Ora, deve ser lida com atenção o que diz o parágrafo terceiro do artigo 792: ‘a fraude à execução verifica-se a partir da citação da parte cuja personalidade se pretende desconsiderar.’
Imaginemos o cenário: uma pessoa ajuíza uma ação contra uma empresa, em janeiro de 2016; em janeiro de 2017, já depois de uma eventual sentença, o já credor resolve citar o sócio, em incidente de desconsideração da personalidade jurídica, visando buscar seus bens pessoais.
Ocorre que o referido sócio teria alienado um bem imóvel de sua propriedade, tendo mostrado todas as certidões limpas. Outra hipótese teria sido a alienação de um bom automóvel. Pela leitura do parágrafo terceiro do artigo 792, FOI A CITAÇÃO DA EMPRESA DO SÓCIO O MARCO INICIAL PARA CONSIDERAR AS REFERIDAS ALIENAÇÕES EM FRAUDE À EXECUÇÃO.

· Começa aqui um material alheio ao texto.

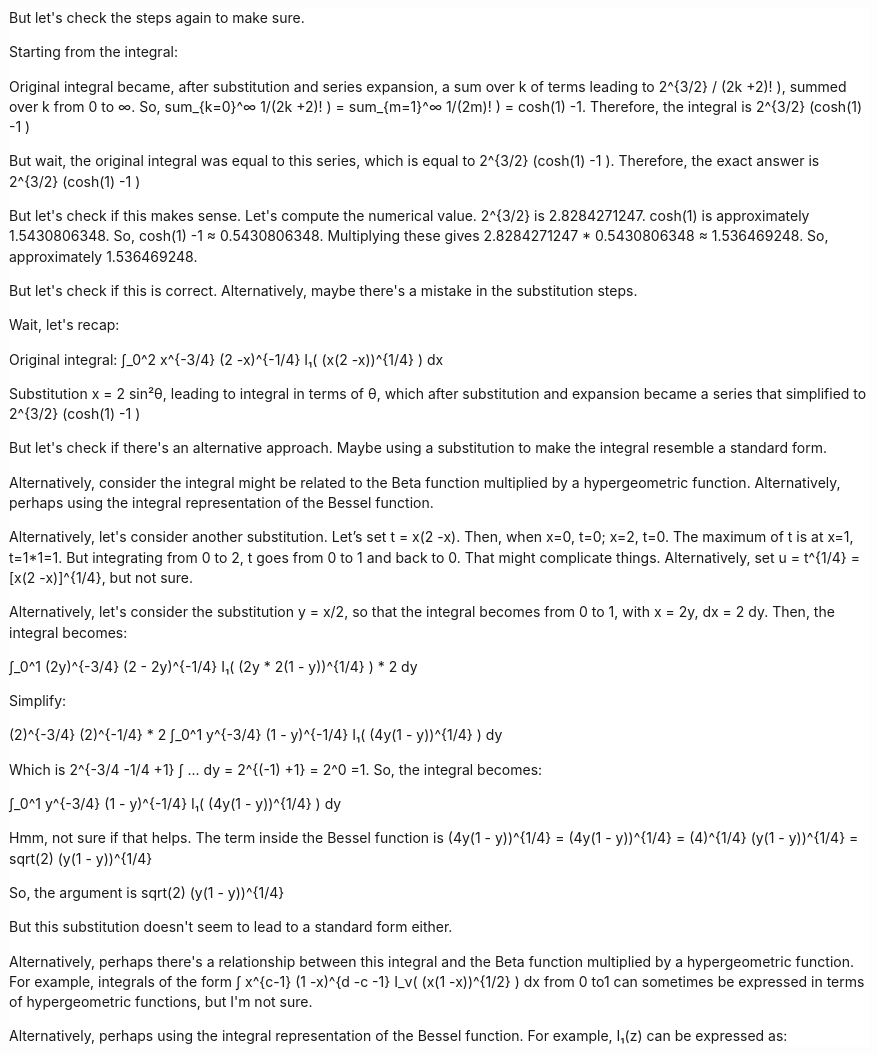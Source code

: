 But let's check the steps again to make sure.

Starting from the integral:

Original integral became, after substitution and series expansion, a sum over k of terms leading to 2^{3/2} / (2k +2)! ), summed over k from 0 to ∞. So, sum_{k=0}^∞ 1/(2k +2)! ) = sum_{m=1}^∞ 1/(2m)! ) = cosh(1) -1. Therefore, the integral is 2^{3/2} (cosh(1) -1 )

But wait, the original integral was equal to this series, which is equal to 2^{3/2} (cosh(1) -1 ). Therefore, the exact answer is 2^{3/2} (cosh(1) -1 )

But let's check if this makes sense. Let's compute the numerical value. 2^{3/2} is 2.8284271247. cosh(1) is approximately 1.5430806348. So, cosh(1) -1 ≈ 0.5430806348. Multiplying these gives 2.8284271247 * 0.5430806348 ≈ 1.536469248. So, approximately 1.536469248.

But let's check if this is correct. Alternatively, maybe there's a mistake in the substitution steps.

Wait, let's recap:

Original integral: ∫_0^2 x^{-3/4} (2 -x)^{-1/4} I₁( (x(2 -x))^{1/4} ) dx

Substitution x = 2 sin²θ, leading to integral in terms of θ, which after substitution and expansion became a series that simplified to 2^{3/2} (cosh(1) -1 )

But let's check if there's an alternative approach. Maybe using a substitution to make the integral resemble a standard form.

Alternatively, consider the integral might be related to the Beta function multiplied by a hypergeometric function. Alternatively, perhaps using the integral representation of the Bessel function.

Alternatively, let's consider another substitution. Let’s set t = x(2 -x). Then, when x=0, t=0; x=2, t=0. The maximum of t is at x=1, t=1*1=1. But integrating from 0 to 2, t goes from 0 to 1 and back to 0. That might complicate things. Alternatively, set u = t^{1/4} = [x(2 -x)]^{1/4}, but not sure.

Alternatively, let's consider the substitution y = x/2, so that the integral becomes from 0 to 1, with x = 2y, dx = 2 dy. Then, the integral becomes:

∫_0^1 (2y)^{-3/4} (2 - 2y)^{-1/4} I₁( (2y * 2(1 - y))^{1/4} ) * 2 dy

Simplify:

(2)^{-3/4} (2)^{-1/4} * 2 ∫_0^1 y^{-3/4} (1 - y)^{-1/4} I₁( (4y(1 - y))^{1/4} ) dy

Which is 2^{-3/4 -1/4 +1} ∫ ... dy = 2^{(-1) +1} = 2^0 =1. So, the integral becomes:

∫_0^1 y^{-3/4} (1 - y)^{-1/4} I₁( (4y(1 - y))^{1/4} ) dy

Hmm, not sure if that helps. The term inside the Bessel function is (4y(1 - y))^{1/4} = (4y(1 - y))^{1/4} = (4)^{1/4} (y(1 - y))^{1/4} = sqrt(2) (y(1 - y))^{1/4}

So, the argument is sqrt(2) (y(1 - y))^{1/4}

But this substitution doesn't seem to lead to a standard form either.

Alternatively, perhaps there's a relationship between this integral and the Beta function multiplied by a hypergeometric function. For example, integrals of the form ∫ x^{c-1} (1 -x)^{d -c -1} I_ν( (x(1 -x))^{1/2} ) dx from 0 to1 can sometimes be expressed in terms of hypergeometric functions, but I'm not sure.

Alternatively, perhaps using the integral representation of the Bessel function. For example, I₁(z) can be expressed as:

Tal marco inicial não traz segurança jurídica alguma, já que a ‘parte que se pretende desconsiderar‘ é, exatamente, a sociedade ré inicial.
As alienações feitas pelo sócio, no caso exemplificado, mesmo sem qualquer mancha em certidões, poderia ser considerada nula, em fraude à execução, prejudicando o terceiro de boa fé.
Desta forma, deve ser de amplo debate tal parágrafo terceiro do artigo 792 do CPC de 2015, para que a doutrina e a jurisprudência venha a afirmar que tal marco seja a citação da pessoa objeto da desconsideração e não ‘da parte que se pretende desconsiderar‘.